Strong opinions here!

Disclaimer: pandas automatically does something similar already when concatenating dataframes vertically:

  • {"pyarrow", None} -> "pyarrow"
  • {"numpy_nullable", None} -> "numpy_nullable"
  • {"numpy_nullable", "pyarrow"} -> dtype('O') 😭 WHY THOUGH?

return Schema(into_out_schema)


def combine_schemas(left: Schema, right: Schema) -> tuple[Schema, Schema]:
Copy link
Member Author

Choose a reason for hiding this comment

The reason will be displayed to describe this comment to others.

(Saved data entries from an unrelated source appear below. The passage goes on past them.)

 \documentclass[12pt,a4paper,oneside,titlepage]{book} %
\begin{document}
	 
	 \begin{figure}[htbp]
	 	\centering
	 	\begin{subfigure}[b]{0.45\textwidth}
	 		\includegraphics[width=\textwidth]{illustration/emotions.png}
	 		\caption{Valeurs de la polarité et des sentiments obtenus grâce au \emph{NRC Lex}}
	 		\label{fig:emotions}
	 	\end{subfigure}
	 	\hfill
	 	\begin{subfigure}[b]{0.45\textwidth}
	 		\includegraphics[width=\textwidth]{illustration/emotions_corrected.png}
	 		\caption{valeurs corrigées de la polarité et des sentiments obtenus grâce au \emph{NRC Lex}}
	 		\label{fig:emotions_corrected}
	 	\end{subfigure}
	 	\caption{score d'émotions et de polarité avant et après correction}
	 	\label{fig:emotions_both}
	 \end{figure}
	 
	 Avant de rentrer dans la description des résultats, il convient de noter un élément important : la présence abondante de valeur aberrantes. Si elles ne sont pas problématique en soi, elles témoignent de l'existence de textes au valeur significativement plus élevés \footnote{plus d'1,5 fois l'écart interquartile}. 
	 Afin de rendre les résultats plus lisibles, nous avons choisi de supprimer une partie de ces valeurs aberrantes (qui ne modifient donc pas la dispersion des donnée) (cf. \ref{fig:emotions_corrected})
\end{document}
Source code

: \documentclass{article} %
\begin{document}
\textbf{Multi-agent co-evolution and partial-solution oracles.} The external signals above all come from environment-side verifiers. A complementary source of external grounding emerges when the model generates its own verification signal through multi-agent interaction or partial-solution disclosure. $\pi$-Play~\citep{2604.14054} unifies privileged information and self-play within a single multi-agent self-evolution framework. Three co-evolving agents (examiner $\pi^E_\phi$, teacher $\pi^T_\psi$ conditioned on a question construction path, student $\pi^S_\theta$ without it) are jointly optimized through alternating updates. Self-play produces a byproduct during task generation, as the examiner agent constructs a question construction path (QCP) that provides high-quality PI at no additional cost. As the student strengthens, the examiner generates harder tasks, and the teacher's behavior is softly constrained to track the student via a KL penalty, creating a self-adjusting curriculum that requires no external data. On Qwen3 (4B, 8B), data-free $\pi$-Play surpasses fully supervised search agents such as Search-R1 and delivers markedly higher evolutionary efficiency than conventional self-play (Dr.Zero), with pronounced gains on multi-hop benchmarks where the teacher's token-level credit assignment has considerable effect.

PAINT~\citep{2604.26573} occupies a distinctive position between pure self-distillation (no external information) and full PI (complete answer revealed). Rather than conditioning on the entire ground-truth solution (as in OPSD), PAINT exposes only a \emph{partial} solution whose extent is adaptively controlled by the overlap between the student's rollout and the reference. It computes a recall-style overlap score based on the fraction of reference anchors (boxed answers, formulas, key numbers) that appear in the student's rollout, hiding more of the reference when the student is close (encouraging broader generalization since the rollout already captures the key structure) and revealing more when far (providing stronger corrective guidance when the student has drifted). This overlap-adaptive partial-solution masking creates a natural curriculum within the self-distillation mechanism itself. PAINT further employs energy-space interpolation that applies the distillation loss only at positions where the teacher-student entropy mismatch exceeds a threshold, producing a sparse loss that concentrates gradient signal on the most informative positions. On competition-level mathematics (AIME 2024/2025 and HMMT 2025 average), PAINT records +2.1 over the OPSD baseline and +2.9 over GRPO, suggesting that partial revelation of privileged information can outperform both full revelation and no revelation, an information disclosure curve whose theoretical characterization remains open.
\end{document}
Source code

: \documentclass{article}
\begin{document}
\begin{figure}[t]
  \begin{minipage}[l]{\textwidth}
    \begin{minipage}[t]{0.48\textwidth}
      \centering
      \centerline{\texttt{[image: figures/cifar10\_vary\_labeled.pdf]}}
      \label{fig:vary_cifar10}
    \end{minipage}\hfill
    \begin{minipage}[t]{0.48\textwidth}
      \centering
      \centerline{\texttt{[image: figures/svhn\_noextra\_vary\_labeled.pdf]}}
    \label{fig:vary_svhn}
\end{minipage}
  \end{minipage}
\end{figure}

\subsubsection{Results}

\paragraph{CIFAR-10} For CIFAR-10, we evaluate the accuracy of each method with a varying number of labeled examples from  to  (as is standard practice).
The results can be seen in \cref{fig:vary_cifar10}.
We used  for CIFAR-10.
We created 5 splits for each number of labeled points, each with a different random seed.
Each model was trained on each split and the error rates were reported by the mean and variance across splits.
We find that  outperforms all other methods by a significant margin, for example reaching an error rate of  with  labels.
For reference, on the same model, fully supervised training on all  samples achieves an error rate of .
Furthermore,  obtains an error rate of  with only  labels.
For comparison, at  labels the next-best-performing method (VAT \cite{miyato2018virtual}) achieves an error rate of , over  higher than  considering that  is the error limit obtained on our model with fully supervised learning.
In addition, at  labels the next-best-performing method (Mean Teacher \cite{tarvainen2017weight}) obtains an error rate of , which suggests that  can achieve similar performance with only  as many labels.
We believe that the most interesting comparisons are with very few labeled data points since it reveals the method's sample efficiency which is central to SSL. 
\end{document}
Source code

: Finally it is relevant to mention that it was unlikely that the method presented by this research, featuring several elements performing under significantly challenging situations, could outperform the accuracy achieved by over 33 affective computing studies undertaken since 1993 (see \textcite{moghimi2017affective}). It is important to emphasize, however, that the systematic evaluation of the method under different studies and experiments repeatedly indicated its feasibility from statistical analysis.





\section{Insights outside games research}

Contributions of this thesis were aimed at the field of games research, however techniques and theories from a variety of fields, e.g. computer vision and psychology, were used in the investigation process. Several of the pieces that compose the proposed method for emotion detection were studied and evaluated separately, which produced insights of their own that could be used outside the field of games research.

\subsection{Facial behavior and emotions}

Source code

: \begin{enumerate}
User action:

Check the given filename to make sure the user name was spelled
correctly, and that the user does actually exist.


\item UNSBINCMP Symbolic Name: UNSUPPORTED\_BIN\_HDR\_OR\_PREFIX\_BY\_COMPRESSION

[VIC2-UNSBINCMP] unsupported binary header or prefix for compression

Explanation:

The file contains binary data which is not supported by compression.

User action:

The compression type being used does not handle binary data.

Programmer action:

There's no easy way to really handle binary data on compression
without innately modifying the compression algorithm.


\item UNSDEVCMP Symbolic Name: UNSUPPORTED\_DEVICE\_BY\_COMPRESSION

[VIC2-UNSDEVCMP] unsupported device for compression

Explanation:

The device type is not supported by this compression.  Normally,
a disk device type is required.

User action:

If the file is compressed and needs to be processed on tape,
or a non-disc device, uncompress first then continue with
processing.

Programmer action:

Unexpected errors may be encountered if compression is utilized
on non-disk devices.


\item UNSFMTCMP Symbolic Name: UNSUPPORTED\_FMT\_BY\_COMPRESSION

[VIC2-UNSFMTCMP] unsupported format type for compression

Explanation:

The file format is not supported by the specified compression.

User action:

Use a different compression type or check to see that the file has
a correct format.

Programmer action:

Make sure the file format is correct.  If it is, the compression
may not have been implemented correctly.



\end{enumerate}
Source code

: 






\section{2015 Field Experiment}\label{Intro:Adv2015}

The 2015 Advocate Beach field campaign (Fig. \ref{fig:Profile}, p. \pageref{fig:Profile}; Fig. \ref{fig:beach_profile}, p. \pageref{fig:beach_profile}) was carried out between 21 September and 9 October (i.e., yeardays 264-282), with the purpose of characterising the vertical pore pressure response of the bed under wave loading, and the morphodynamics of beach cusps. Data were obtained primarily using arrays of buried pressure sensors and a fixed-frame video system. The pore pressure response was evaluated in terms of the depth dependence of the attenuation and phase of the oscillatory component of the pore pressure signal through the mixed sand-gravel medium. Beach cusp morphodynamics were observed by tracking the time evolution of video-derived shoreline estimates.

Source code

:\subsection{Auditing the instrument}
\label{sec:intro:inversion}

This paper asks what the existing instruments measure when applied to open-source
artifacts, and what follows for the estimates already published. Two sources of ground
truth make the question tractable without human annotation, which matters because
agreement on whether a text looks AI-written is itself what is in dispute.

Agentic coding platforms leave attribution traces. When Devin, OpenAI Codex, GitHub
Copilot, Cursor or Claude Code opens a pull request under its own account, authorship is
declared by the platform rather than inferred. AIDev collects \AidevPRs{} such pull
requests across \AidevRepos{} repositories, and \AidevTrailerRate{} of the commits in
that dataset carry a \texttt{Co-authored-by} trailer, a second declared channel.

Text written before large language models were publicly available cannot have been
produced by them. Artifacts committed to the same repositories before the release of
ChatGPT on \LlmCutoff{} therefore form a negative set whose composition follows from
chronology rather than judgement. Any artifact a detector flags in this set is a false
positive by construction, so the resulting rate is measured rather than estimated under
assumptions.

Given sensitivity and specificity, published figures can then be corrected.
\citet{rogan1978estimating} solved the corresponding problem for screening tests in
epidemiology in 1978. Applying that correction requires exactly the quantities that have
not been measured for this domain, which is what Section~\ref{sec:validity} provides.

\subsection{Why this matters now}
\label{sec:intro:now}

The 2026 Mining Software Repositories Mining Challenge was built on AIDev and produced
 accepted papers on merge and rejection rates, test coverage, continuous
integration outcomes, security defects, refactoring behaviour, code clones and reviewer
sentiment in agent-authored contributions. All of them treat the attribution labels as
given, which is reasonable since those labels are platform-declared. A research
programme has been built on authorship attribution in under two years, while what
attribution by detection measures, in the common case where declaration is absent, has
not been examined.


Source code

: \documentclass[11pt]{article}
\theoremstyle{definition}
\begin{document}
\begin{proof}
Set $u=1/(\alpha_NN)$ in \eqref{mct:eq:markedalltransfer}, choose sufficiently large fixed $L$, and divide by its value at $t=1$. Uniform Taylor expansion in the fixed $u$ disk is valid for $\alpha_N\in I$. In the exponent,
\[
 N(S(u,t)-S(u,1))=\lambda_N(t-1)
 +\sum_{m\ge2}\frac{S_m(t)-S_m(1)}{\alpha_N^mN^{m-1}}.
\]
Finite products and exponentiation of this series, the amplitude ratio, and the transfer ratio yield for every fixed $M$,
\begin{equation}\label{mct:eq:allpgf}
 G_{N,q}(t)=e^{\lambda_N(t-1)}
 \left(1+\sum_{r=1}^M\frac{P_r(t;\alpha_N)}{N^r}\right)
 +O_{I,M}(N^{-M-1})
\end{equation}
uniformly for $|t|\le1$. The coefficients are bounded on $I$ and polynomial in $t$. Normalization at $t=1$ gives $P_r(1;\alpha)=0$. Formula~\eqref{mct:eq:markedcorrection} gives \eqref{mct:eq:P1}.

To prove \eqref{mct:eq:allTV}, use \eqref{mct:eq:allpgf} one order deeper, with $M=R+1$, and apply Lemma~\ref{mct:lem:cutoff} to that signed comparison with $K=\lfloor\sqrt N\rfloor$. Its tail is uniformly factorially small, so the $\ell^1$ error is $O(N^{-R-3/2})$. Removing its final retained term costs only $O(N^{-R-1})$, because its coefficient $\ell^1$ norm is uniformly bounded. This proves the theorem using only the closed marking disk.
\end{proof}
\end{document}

Learn more.

Reading this over, combine is definitely the wrong verb here as we end up getting two schemas and they preserve their original dtypes.

I think my first idea was to follow the meshing of the schemas with the to_supertype call, which indeed is always happening when we call this function in the codebase. I will think about a better name but open to suggestions

Copy link
Member

Choose a reason for hiding this comment

The reason will be displayed to describe this comment to others. Learn more.

Wasn't this called merge_schemas or something in polars?

Copy link
Member

Choose a reason for hiding this comment

The reason will be displayed to describe this comment to others. Learn more.

I will think about a better name but open to suggestions

@FBruzzesi I've got an idea that does a similar thing to (perf: Avoid unnecessary lambdas)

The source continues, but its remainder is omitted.